What to produce
Within the records that follow, count the lines containing the string "label". Reply only with the count.

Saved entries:
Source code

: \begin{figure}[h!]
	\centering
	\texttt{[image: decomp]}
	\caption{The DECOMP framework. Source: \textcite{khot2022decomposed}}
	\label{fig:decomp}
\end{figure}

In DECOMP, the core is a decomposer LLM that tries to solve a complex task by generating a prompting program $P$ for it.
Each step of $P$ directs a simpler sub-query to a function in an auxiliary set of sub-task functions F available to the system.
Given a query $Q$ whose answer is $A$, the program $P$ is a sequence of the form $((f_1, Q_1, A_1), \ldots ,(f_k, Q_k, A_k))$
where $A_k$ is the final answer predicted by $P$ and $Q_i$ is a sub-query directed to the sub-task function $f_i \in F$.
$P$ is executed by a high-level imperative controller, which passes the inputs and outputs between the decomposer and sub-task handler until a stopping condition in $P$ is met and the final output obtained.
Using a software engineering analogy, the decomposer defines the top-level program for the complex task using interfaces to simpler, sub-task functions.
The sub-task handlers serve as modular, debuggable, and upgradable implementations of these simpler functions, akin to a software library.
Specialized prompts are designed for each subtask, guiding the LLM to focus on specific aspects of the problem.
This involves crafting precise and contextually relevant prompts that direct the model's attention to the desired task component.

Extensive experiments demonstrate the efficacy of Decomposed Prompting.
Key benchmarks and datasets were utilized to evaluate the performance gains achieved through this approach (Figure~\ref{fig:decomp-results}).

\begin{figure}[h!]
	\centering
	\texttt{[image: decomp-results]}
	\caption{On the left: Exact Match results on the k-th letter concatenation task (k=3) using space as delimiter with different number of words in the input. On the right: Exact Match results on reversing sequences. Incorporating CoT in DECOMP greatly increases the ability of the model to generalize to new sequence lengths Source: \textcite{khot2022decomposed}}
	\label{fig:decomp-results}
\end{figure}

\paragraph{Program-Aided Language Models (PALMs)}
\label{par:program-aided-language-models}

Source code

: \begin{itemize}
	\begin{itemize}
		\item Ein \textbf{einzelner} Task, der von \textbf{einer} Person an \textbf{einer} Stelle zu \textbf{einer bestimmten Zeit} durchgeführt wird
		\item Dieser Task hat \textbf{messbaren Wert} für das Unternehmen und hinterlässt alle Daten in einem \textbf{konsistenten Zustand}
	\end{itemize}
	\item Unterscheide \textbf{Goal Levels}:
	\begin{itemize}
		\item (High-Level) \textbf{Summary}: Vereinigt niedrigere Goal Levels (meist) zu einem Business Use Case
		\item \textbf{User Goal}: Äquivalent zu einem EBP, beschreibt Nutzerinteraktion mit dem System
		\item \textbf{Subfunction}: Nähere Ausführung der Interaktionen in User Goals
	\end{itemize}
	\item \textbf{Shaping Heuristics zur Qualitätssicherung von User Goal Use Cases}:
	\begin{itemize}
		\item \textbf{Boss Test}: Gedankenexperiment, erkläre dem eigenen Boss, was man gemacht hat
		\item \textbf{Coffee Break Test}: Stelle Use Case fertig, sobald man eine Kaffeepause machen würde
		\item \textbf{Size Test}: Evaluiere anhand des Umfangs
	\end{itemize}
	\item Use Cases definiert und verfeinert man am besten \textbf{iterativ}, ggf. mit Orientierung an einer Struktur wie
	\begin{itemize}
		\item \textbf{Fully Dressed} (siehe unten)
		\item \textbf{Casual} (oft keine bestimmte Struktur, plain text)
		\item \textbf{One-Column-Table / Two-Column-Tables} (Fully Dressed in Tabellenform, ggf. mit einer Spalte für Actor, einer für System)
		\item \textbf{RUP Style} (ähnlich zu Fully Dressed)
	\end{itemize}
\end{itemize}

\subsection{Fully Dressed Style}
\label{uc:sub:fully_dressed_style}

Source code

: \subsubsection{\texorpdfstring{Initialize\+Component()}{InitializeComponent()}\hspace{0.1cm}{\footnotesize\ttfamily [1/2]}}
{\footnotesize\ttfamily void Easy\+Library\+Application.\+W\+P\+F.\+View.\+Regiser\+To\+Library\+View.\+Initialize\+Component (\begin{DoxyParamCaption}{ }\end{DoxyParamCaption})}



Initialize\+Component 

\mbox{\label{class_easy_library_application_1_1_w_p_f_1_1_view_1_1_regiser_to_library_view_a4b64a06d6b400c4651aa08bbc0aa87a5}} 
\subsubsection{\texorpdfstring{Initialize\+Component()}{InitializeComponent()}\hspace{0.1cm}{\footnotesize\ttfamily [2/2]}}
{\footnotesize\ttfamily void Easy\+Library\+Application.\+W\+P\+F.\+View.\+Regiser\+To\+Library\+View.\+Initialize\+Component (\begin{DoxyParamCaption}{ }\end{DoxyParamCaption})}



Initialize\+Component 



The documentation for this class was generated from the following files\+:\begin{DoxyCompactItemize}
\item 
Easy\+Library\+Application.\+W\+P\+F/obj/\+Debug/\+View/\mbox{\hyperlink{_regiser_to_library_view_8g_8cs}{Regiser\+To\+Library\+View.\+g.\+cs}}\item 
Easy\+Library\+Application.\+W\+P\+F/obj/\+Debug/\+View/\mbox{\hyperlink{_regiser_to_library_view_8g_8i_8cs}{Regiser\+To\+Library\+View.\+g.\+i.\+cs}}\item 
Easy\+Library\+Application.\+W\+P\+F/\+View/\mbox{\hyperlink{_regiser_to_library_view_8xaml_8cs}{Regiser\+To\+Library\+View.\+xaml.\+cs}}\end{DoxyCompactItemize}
* * *
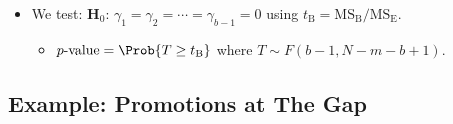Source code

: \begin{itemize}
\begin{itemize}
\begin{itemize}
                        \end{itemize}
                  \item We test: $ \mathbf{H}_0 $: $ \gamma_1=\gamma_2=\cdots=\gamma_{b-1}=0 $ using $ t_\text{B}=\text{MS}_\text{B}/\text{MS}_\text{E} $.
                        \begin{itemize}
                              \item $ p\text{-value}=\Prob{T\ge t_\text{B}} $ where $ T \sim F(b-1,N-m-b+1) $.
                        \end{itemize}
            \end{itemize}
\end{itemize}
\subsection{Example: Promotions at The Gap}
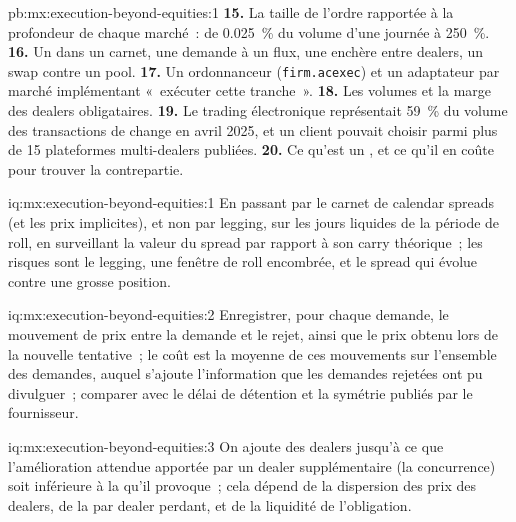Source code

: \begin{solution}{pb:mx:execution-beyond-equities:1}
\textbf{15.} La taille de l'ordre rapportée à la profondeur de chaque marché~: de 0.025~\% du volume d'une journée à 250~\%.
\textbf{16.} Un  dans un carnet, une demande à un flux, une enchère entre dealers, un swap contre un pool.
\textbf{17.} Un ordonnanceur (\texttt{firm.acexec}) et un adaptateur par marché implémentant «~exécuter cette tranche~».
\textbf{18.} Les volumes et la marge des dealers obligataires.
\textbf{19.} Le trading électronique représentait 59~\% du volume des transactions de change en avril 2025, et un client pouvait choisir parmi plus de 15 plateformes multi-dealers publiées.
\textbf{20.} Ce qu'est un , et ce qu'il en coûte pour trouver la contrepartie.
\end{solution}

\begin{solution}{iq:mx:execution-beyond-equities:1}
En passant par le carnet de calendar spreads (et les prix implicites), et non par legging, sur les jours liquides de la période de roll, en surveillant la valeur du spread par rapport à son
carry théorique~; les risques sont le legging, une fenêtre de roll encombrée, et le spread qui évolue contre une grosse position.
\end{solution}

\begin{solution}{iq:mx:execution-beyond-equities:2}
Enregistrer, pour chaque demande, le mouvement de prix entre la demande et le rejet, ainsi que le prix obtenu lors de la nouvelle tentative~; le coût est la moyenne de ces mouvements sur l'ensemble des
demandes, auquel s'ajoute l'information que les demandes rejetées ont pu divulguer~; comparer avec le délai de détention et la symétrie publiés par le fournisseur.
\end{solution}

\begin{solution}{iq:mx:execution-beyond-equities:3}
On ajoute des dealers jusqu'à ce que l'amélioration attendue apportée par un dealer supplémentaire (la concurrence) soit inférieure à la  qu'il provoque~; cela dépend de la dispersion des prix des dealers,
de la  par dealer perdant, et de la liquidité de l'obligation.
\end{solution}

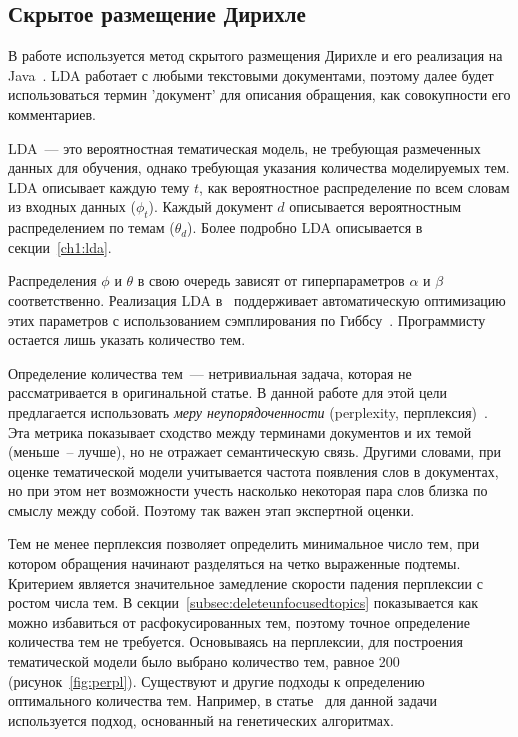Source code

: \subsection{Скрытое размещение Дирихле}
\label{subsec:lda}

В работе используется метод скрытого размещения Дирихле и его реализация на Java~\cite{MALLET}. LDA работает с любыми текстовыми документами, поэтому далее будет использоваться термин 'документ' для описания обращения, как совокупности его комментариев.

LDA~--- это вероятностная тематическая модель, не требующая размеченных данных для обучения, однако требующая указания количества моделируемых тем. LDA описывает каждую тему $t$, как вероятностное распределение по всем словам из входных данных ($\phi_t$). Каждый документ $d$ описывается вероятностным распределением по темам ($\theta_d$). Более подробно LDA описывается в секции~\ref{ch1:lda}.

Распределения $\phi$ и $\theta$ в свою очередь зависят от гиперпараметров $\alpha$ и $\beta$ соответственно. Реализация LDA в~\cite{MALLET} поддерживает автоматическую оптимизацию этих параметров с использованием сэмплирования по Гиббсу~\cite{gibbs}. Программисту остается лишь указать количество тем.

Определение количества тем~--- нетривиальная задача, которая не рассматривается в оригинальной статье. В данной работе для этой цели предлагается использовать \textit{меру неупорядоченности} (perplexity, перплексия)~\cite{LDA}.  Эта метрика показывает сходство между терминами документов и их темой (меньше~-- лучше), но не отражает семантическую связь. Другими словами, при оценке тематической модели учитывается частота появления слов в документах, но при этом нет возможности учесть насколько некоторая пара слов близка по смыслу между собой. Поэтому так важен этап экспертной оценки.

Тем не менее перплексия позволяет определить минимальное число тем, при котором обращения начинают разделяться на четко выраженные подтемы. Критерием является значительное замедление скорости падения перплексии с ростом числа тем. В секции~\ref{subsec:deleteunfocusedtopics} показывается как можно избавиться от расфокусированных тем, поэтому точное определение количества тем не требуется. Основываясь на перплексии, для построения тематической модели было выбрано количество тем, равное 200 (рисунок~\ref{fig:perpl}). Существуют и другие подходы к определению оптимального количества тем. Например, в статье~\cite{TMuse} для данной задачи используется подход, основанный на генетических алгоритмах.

Your response
6